Debe resaltarse que la diplomacia, en determinada medida, se vale de “un arte sutil y aleatorio” que combina eficazmente, con las formas adecuadas, los conocimientos, la destreza y la táctica. Apela a la capacidad de análisis, observación, habilidad y el tacto de quienes la practican. Implica, asimismo, un gran porcentaje de fórmulas y de usos consagrados por la experiencia, de métodos y de conveniencias cuya apropiada aplicación, influye, sin duda, en las posibilidades de éxito. “De este modo se aplican los tipos de comportamiento, de oratoria, de disciplina e incluso de razonamiento que los embajadores, en propiedad, y los negociadores en este ámbito, adoptan por lo general y que constituyen una especie de código internacional de la profesión” (A. Plantey). Evidentemente, las acciones de este carácter tienen que realizarse con la dinámica, calidad y consistencia requeridas.

Si bien la diplomacia era considerada, en sus inicios, como un conjunto de acciones en un solo sentido, tras una larga evolución, tiende hoy a concedérsele gran importancia al doble aspecto de la función diplomática, a saber, la relación del Jefe de Misión diplomática con su propio gobierno y su trato con el gobierno receptor. Al respecto merece recordarse la célebre frase del diplomático estadounidense, Robert Mc Clintok: “Adviértase la dualidad de la función del diplomático, su diplomacia debe convencer no solamente a un gobierno, sino a dos o más y quizás lo más difícil sea convencer al propio”. Esto confirma la validez del requisito esencial para el ejercicio diplomático de hoy, de tal capacidad negociadora que sustente la eficacia de las ejecutorias del funcionario.
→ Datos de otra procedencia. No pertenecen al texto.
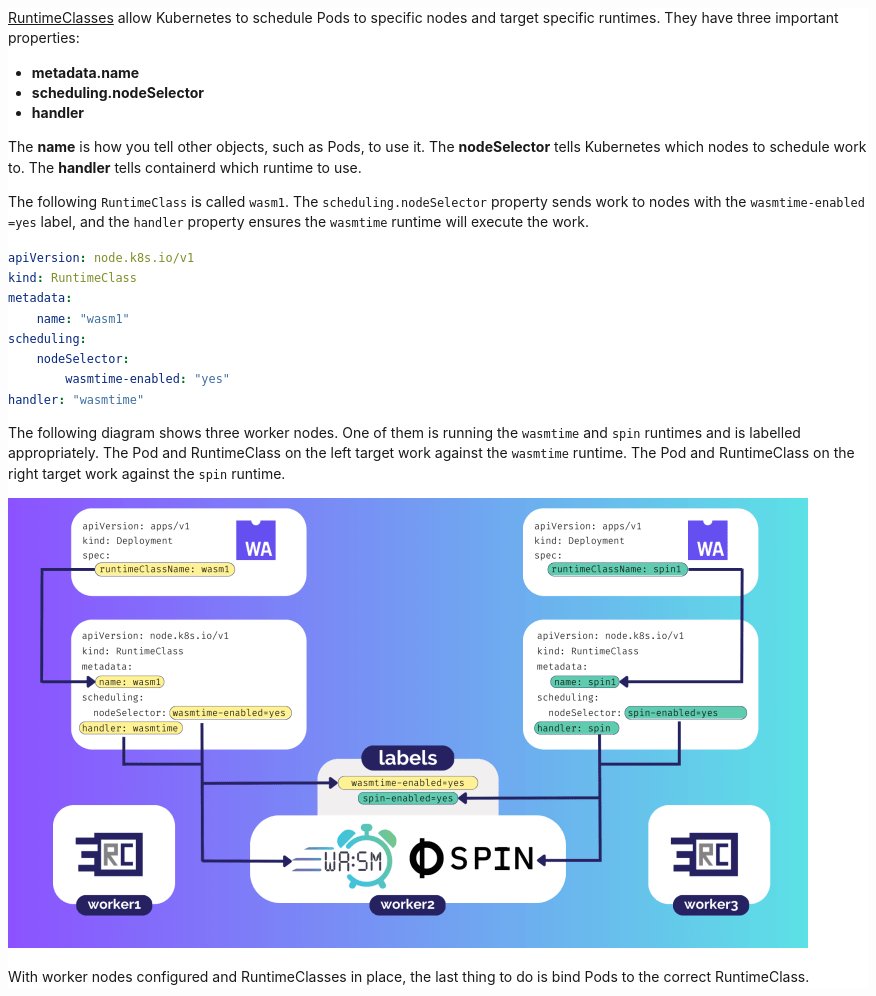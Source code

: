 [RuntimeClasses](https://kubernetes.io/docs/concepts/containers/runtime-class/) allow Kubernetes to schedule Pods to specific nodes and target specific runtimes. They have three important properties:

- **metadata.name**
- **scheduling.nodeSelector**
- **handler**

The **name** is how you tell other objects, such as Pods, to use it. The **nodeSelector** tells Kubernetes which nodes to schedule work to. The **handler** tells containerd which runtime to use.

The following `RuntimeClass` is called `wasm1`. The `scheduling.nodeSelector` property sends work to nodes with the `wasmtime-enabled=yes` label, and the `handler` property ensures the `wasmtime` runtime will execute the work.

```yaml
apiVersion: node.k8s.io/v1
kind: RuntimeClass
metadata:
    name: "wasm1"
scheduling:
    nodeSelector:
        wasmtime-enabled: "yes"
handler: "wasmtime"
```

The following diagram shows three worker nodes. One of them is running the `wasmtime` and `spin` runtimes and is labelled appropriately. The Pod and RuntimeClass on the left target work against the `wasmtime` runtime. The Pod and RuntimeClass on the right target work against the `spin` runtime.

![nodes](./nodes.png)

With worker nodes configured and RuntimeClasses in place, the last thing to do is bind Pods to the correct RuntimeClass.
No era infrecuente, en el siglo pasado, que determinados Jefes de Misión: Embajadores y -los hoy prácticamente desaparecidos- Enviados Extraordinarios y Ministros Plenipontenciarios, fueran apartados de sus funciones como sanción por haber caído en la tentación de ser  “conciliadores impenitentes”, de ésos que han pretendido agradar a su Canciller o al propio Jefe de Estado, antes que presentar un cuadro exacto del asunto en cuestión, en contraposición naturalmente con la exactitud en la información que exigen las acciones en este ámbito.
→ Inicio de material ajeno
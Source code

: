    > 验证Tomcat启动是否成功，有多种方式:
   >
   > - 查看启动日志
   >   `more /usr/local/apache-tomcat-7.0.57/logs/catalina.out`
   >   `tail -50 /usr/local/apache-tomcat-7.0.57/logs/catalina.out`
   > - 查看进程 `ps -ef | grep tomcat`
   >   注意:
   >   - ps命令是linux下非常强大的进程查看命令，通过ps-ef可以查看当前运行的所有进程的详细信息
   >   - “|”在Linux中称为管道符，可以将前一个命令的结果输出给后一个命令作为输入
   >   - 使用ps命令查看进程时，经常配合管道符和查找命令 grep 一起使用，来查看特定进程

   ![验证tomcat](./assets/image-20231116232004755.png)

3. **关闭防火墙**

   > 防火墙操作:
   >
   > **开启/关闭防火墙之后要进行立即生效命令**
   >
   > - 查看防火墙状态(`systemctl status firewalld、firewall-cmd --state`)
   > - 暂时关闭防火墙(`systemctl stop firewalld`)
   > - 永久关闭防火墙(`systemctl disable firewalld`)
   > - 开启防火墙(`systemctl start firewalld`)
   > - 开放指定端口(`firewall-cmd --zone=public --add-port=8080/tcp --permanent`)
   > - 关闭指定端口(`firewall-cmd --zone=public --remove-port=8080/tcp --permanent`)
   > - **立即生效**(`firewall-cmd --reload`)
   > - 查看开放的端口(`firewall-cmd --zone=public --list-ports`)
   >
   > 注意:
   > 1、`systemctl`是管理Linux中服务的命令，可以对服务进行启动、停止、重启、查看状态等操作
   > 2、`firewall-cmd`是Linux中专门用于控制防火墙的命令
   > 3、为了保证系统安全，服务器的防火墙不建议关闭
Como dato curioso, varias memorias de notables diplomáticos de diversos países y épocas coinciden, en cierta forma, en hacer una observación que en esencia es la siguiente: No debe olvidarse que también en la vida real, como ocurre en ciertos “cuentos de duendes” hay (en este medio) quienes con sus “aspavientos” pretenden disimular (justificar o reivindicar) sus inconsistencias y hasta sus desaciertos. Suele ser a la postre “el análisis objetivo de la realidad de los hechos el que desmiente radicalmente la palabra empeñada” con esos propósitos. Es un comportamiento sobre el cual se debe estar alerta, puesto que por lo general tal forma de proceder es tan recurrente como convincente (al menos al corto plazo) por lo cual imperceptiblemente puede prolongarse en el tiempo causando perjuicios de imprevisibles consecuencias.

Indudablemente que las innovaciones son siempre necesarias. Pero para hacerlas con el debido fundamento, cabe insistir, se requiere primero conocer a plenitud la materia en cuestión (teoría y práctica).  Ser un experto en otra área del saber, aunque de alguna forma esté relacionada con  la materia a innovar, no concede la autoridad necesaria para tal proceder. Recuérdese que “nada impide tanto ser natural como las ganas de parecerlo” (La Rochefoucauld).
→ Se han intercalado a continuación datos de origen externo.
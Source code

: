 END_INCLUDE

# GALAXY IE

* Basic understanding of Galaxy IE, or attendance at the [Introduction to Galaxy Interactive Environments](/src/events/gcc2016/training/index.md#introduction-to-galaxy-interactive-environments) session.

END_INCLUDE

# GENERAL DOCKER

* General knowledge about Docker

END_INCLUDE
Es evidente que la asignación de una responsabilidad no concede, en modo alguno, los conocimientos para ejercerla. En esos casos, si lo que se buscan son resultados, hay que tener la grandeza de espíritu y la humildad, y del mismo modo, la inteligencia y la capacidad gerencial para asesorarse y asistirse adecuadamente. En adición a lo cual, deben saberse hacer los máximos esfuerzos por aprender en la marcha y adquirir la correcta experiencia requerida.

Cabe recordar que la diplomacia, tal como lo señala Alan Plantey: “Es también un oficio, una de las profesiones más hermosas, cuyo ejercicio permite el Estado: Para aquél que posea la disposición, la personalidad, y los conocimientos que exige esa función y, sobre todo, que se sienta orgulloso de su país, y que, de igual manera, esté comprometido fielmente con los intereses de la propia nación, no hay misión más noble que representarla ante los demás”.

Manuel Morales Lama

El Autor es Premio Nacional de Didáctica,
Diplomático de Carrera y
Actual Embajador en Brasil.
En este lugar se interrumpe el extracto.